ROC Plot on the Test data (Information Gain)

library(ROCR)
#Every classifier evaluation using ROCR starts with creating a prediction object. This function is used to transform the input data into a standardized format.
PredictObjectInfoGain <- prediction(predTestProbInfoGain[2], testData.df$default)

# All kinds of predictor evaluations are performed using the performance function
PerformObjectInfoGain <- performance(PredictObjectInfoGain, "tpr","fpr")

# Plot the ROC Curve for Credit Card Default
plot(PerformObjectInfoGain, 
     main = "ROC Curve for CC Default (Information Gain)",
     col = "blue",
     lwd = 2)
abline(a = 0,b = 1,lwd = 2,lty = 3,col = "black")
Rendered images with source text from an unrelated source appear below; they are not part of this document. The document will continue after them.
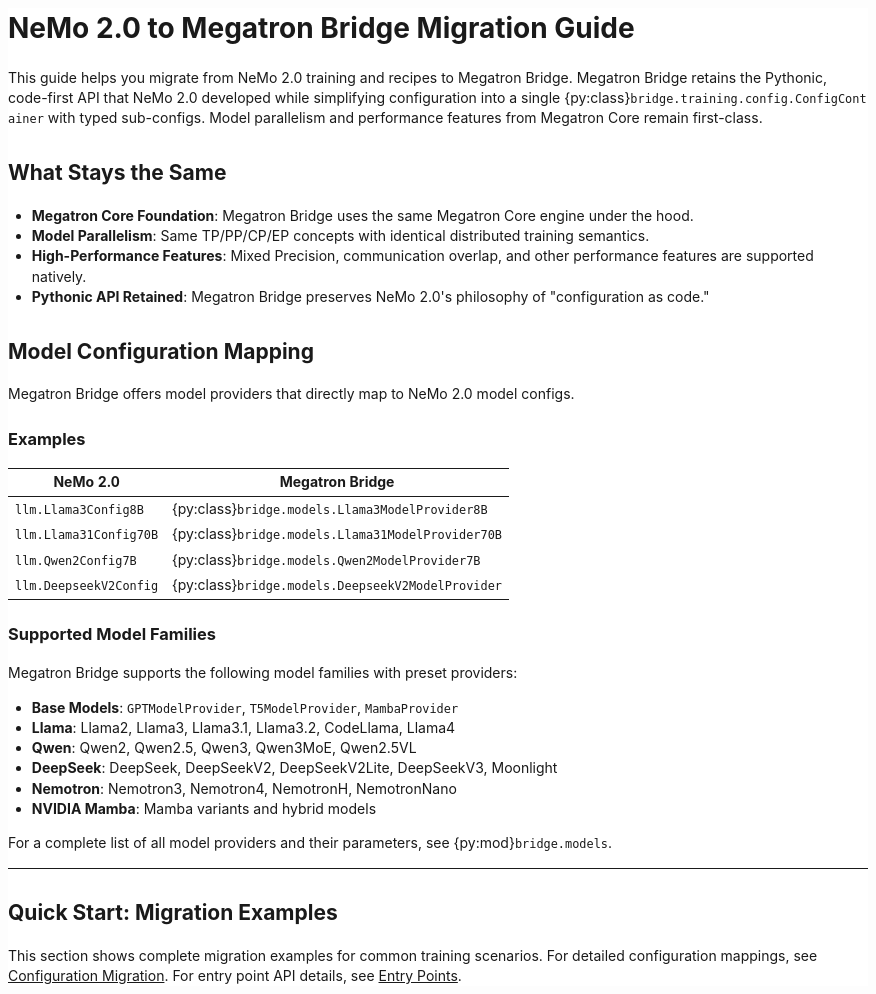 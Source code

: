 # NeMo 2.0 to Megatron Bridge Migration Guide

This guide helps you migrate from NeMo 2.0 training and recipes to Megatron Bridge. Megatron Bridge retains the Pythonic, code-first API that NeMo 2.0 developed while simplifying configuration into a single {py:class}`bridge.training.config.ConfigContainer` with typed sub-configs. Model parallelism and performance features from Megatron Core remain first-class.

## What Stays the Same

- **Megatron Core Foundation**: Megatron Bridge uses the same Megatron Core engine under the hood.
- **Model Parallelism**: Same TP/PP/CP/EP concepts with identical distributed training semantics.
- **High-Performance Features**: Mixed Precision, communication overlap, and other performance features are supported natively.
- **Pythonic API Retained**: Megatron Bridge preserves NeMo 2.0's philosophy of "configuration as code."


## Model Configuration Mapping

Megatron Bridge offers model providers that directly map to NeMo 2.0 model configs.

### Examples

| NeMo 2.0 | Megatron Bridge |
|----------|-----------------|
| `llm.Llama3Config8B` | {py:class}`bridge.models.Llama3ModelProvider8B` |
| `llm.Llama31Config70B` | {py:class}`bridge.models.Llama31ModelProvider70B` |
| `llm.Qwen2Config7B` | {py:class}`bridge.models.Qwen2ModelProvider7B` |
| `llm.DeepseekV2Config` | {py:class}`bridge.models.DeepseekV2ModelProvider` |

### Supported Model Families

Megatron Bridge supports the following model families with preset providers:
- **Base Models**: `GPTModelProvider`, `T5ModelProvider`, `MambaProvider`
- **Llama**: Llama2, Llama3, Llama3.1, Llama3.2, CodeLlama, Llama4
- **Qwen**: Qwen2, Qwen2.5, Qwen3, Qwen3MoE, Qwen2.5VL
- **DeepSeek**: DeepSeek, DeepSeekV2, DeepSeekV2Lite, DeepSeekV3, Moonlight
- **Nemotron**: Nemotron3, Nemotron4, NemotronH, NemotronNano
- **NVIDIA Mamba**: Mamba variants and hybrid models

For a complete list of all model providers and their parameters, see {py:mod}`bridge.models`.



---

## Quick Start: Migration Examples

This section shows complete migration examples for common training scenarios. For detailed configuration mappings, see [Configuration Migration](#configuration-migration). For entry point API details, see [Entry Points](#entry-points-pretrain-and-finetune).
plot of chunk unnamed-chunk-27

Area Under the Curve (Gini Index)

# auc for random forest
aucGiniIndex <- performance(PredictObjectGiniIndex, measure = "auc")
aucGiniIndex <- aucGiniIndex@y.values[[1]]
aucGiniIndex
[1] 0.6837934

Area Under the Curve (Information Gain)

# auc for random forest
aucInfoGain <- performance(PredictObjectInfoGain, measure = "auc")
aucInfoGain <- aucInfoGain@y.values[[1]]
aucInfoGain
[1] 0.8503817